Stored items:
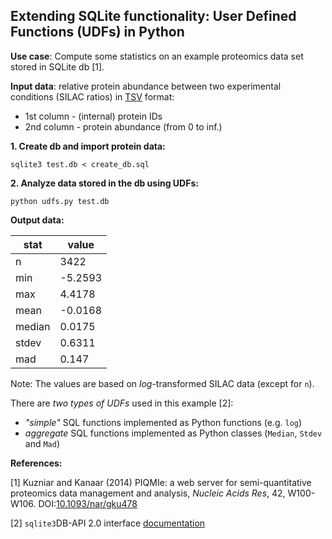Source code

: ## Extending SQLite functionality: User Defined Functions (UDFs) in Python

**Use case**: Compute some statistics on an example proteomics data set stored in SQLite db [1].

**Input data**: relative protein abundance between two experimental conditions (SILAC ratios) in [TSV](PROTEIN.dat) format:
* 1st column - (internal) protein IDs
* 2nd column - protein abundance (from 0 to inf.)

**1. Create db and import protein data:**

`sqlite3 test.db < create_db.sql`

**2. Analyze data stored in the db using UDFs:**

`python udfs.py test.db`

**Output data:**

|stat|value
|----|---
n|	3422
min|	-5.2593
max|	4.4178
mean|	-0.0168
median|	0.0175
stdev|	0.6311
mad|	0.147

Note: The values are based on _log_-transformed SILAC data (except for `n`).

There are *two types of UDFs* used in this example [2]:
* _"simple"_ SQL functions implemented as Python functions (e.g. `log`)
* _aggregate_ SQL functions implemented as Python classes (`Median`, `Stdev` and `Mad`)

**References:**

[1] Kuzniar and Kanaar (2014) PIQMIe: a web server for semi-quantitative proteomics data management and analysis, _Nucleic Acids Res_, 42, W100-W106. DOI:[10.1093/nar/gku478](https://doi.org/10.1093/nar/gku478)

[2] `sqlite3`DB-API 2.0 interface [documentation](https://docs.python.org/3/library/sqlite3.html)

==

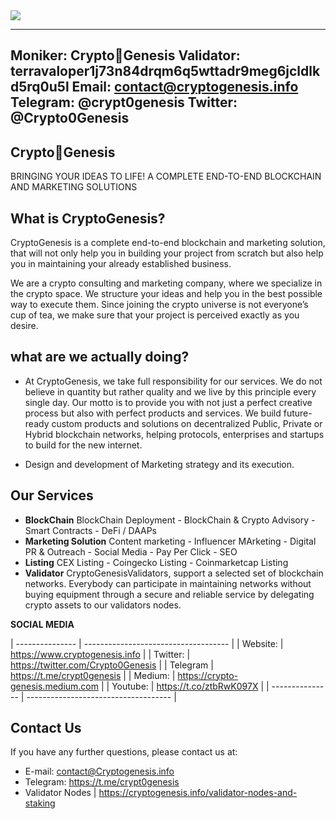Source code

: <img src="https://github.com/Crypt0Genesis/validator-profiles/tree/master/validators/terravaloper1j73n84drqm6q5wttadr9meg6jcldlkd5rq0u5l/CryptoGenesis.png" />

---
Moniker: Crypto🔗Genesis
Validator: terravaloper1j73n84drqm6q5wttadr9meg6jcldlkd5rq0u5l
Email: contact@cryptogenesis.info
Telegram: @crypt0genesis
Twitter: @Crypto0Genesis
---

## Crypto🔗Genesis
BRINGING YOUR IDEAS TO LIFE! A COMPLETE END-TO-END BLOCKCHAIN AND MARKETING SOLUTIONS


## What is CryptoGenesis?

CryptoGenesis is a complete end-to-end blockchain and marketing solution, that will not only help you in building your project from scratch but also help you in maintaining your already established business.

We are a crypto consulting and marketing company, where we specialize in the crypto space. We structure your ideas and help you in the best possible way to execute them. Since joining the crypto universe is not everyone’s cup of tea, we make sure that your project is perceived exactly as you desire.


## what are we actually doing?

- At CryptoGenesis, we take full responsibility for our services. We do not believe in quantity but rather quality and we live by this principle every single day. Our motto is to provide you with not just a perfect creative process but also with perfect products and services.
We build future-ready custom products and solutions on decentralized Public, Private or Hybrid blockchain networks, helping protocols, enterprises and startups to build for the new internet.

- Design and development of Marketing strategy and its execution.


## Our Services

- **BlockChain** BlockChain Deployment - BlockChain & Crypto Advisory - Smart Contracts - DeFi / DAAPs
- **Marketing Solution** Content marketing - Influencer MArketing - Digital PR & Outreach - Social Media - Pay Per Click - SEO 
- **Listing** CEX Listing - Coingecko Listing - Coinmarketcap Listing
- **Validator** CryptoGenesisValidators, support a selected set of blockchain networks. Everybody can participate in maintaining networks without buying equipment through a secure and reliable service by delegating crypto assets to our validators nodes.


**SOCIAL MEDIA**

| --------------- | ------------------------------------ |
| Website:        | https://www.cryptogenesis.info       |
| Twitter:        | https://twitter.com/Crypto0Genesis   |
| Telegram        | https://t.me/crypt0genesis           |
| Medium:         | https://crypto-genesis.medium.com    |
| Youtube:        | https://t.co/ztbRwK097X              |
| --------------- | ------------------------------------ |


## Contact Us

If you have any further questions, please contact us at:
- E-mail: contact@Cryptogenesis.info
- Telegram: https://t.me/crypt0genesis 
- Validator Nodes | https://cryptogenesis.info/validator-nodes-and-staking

* * *

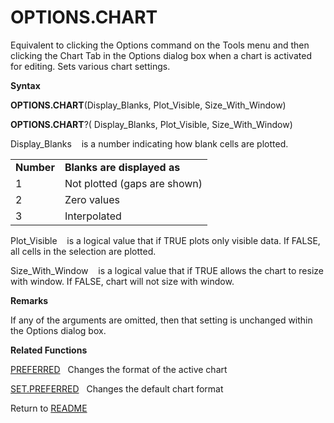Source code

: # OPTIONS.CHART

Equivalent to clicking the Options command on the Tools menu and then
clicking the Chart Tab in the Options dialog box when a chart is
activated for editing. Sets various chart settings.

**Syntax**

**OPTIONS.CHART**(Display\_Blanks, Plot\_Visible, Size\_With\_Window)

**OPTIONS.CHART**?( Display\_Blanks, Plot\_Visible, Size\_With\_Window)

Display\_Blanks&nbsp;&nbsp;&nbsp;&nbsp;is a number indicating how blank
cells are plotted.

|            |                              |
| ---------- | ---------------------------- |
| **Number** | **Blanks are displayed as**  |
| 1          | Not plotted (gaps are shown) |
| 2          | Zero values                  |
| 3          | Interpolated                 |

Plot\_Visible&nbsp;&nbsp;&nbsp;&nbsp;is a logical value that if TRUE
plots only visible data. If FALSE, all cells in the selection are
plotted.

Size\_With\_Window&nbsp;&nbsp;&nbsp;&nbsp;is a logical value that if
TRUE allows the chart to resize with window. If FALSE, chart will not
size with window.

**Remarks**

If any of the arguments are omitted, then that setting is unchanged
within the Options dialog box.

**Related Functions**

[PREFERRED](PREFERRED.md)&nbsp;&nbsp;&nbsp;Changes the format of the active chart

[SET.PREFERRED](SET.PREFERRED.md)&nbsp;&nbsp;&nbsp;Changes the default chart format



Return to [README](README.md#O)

> [YOUR OBJECTIVE] Count the lines of the data that hold the string "validators", and give that number as the entire reply.

> [SOLUTION] 2